## Required work
Give the number of lines in the data below that contain "品葱用户", and only that number.

Material for the task: Begin

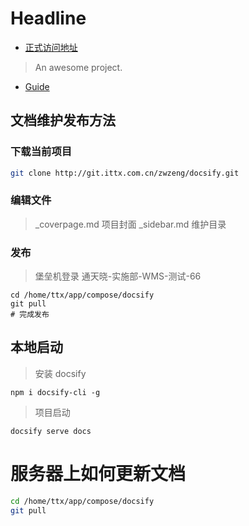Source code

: # Headline

* [正式访问地址](http://docs.stringzero.win/)

> An awesome project.
* [Guide](guide.md)

## 文档维护发布方法
### 下载当前项目 

``` bash
git clone http://git.ittx.com.cn/zwzeng/docsify.git
```
### 编辑文件

> _coverpage.md  项目封面
> _sidebar.md    维护目录

### 发布
> 堡垒机登录 通天晓-实施部-WMS-测试-66
```
cd /home/ttx/app/compose/docsify
git pull
# 完成发布
```

## 本地启动
> 安装 docsify
```
npm i docsify-cli -g
```
> 项目启动

```
docsify serve docs
```

# 服务器上如何更新文档
```bash
cd /home/ttx/app/compose/docsify
git pull
```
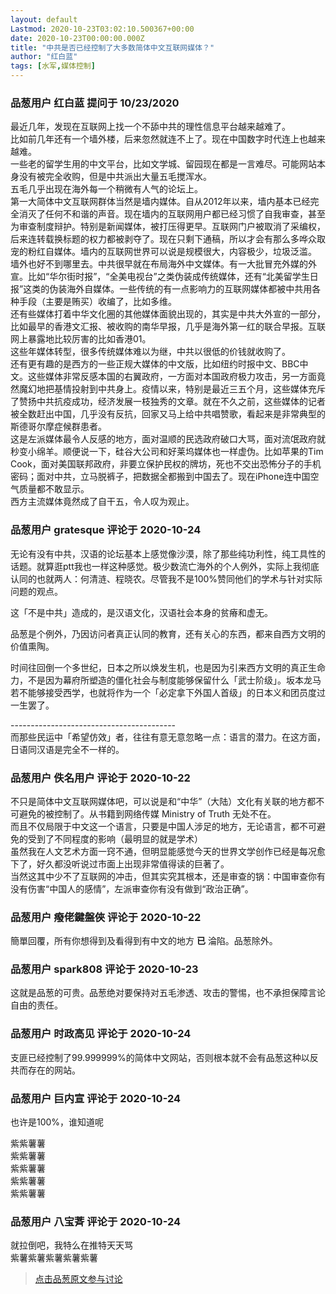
 ```yaml
---
layout: default
Lastmod: 2020-10-23T03:02:10.500367+00:00
date: 2020-10-23T00:00:00.000Z
title: "中共是否已经控制了大多数简体中文互联网媒体？"
author: "红白蓝"
tags: [水军,媒体控制]
---
```



### 品葱用户 **红白蓝** 提问于 10/23/2020
    
最近几年，发现在互联网上找一个不舔中共的理性信息平台越来越难了。  
比如前几年还有一个墙外楼，后来忽然就连不上了。现在中国数字时代连上也越来越难。  
一些老的留学生用的中文平台，比如文学城、留园现在都是一言难尽。可能网站本身没有被完全收购，但是中共派出大量五毛搅浑水。  
五毛几乎出现在海外每一个稍微有人气的论坛上。  
第一大简体中文互联网群体当然是墙内媒体。自从2012年以来，墙内基本已经完全消灭了任何不和谐的声音。现在墙内的互联网用户都已经习惯了自我审查，甚至为审查制度辩护。特别是新闻媒体，被打压得更早。互联网门户被取消了采编权，后来连转载换标题的权力都被剥夺了。现在只剩下通稿，所以才会有那么多哗众取宠的粉红自媒体。墙内的互联网世界可以说是规模很大，内容极少，垃圾泛滥。  
墙外也好不到哪里去。中共很早就在布局海外中文媒体。有一大批冒充外媒的外宣。比如“华尔街时报”，“全美电视台”之类伪装成传统媒体，还有“北美留学生日报”这类的伪装海外自媒体。一些传统的有一点影响力的互联网媒体都被中共用各种手段（主要是贿买）收编了，比如多维。  
还有些媒体打着中华文化圈的其他媒体面貌出现的，其实是中共大外宣的一部分，比如最早的香港文汇报、被收购的南华早报，几乎是海外第一红的联合早报。互联网上暴露地比较厉害的比如香港01。  
这些年媒体转型，很多传统媒体难以为继，中共以很低的价钱就收购了。  
还有更有趣的是西方的一些正规大媒体的中文版，比如纽约时报中文、BBC中文。这些媒体非常反感本国的右翼政府，一方面对本国政府极力攻击，另一方面竟然魔幻地把基情投射到中共身上。疫情以来，特别是最近三五个月，这些媒体充斥了赞扬中共抗疫成功，经济发展一枝独秀的文章。就在不久之前，这些媒体的记者被全数赶出中国，几乎没有反抗，回家又马上给中共唱赞歌，看起来是非常典型的斯德哥尔摩症候群患者。  
这是左派媒体最令人反感的地方，面对温顺的民选政府破口大骂，面对流氓政府就秒变小绵羊。顺便说一下，硅谷大公司和好莱坞媒体也一样虚伪。比如苹果的Tim Cook，面对美国联邦政府，非要立保护民权的牌坊，死也不交出恐怖分子的手机密码；面对中共，立马脱裤子，把数据全都搬到中国去了。现在iPhone连中国空气质量都不敢显示。  
西方主流媒体竟然成了自干五，令人叹为观止。
    
                

### 品葱用户 **gratesque** 评论于 2020-10-24
        
无论有没有中共，汉语的论坛基本上感觉像沙漠，除了那些纯功利性，纯工具性的话题。就算逛ptt我也一样这种感觉。极少数流亡海外的个人例外，实际上我彻底认同的也就两人：何清涟、程晓农。尽管我不是100%赞同他们的学术与针对实际问题的观点。  
  
这「不是中共」造成的，是汉语文化，汉语社会本身的贫瘠和虚无。  
  
品葱是个例外，乃因访问者真正认同的教育，还有关心的东西，都来自西方文明的价值熏陶。  
  
时间往回倒一个多世纪，日本之所以焕发生机，也是因为引来西方文明的真正生命力，不是因为幕府所塑造的僵化社会与制度能够保留什么「武士阶级」。坂本龙马若不能够接受西学，也就将作为一个「必定拿下外国人首级」的日本义和团员度过一生罢了。  
  
\-----------------------------------------  
而那些民运中「希望仿效」者，往往有意无意忽略一点：语言的潜力。在这方面，日语同汉语是完全不一样的。
        
                

### 品葱用户 **佚名用户** 评论于 2020-10-22
        
不只是简体中文互联网媒体吧，可以说是和“中华”（大陆）文化有关联的地方都不可避免的被控制了。从书籍到网络传媒 Ministry of Truth 无处不在。  
而且不仅局限于中文这一个语言，只要是中国人涉足的地方，无论语言，都不可避免的受到了不同程度的影响（最明显的就是学术）  
虽然我在人文艺术方面一窍不通，但明显能感觉今天的世界文学创作已经是每况愈下了，好久都没听说过市面上出现非常值得读的巨著了。  
当然这其中少不了互联网的冲击，但其实究其根本，还是审查的锅：中国审查你有没有伤害“中国人的感情”，左派审查你有没有做到“政治正确”。
        
                

### 品葱用户 **癈佬鍵盤俠** 评论于 2020-10-22
        
簡單回覆，所有你想得到及看得到有中文的地方 **已** 淪陷。品葱除外。
        
                

### 品葱用户 **spark808** 评论于 2020-10-23
        
这就是品葱的可贵。品葱绝对要保持对五毛渗透、攻击的警惕，也不承担保障言论自由的责任。
        
                

### 品葱用户 **时政高见** 评论于 2020-10-24
        
支匪已经控制了99.999999%的简体中文网站，否则根本就不会有品葱这种以反共而存在的网站。
        
                

### 品葱用户 **巨内宣** 评论于 2020-10-24
        
也许是100%，谁知道呢  
  
紫紫薯薯  
紫紫薯薯  
紫紫薯薯  
紫紫薯薯  
紫紫薯薯
        
                

### 品葱用户 **八宝萕** 评论于 2020-10-24
        
就拉倒吧，我特么在推特天天骂  
紫薯紫薯紫薯紫薯紫薯
        
                





> [点击品葱原文参与讨论](https://pincong.rocks/question/32554)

Material for the task: End

## Result for this task
8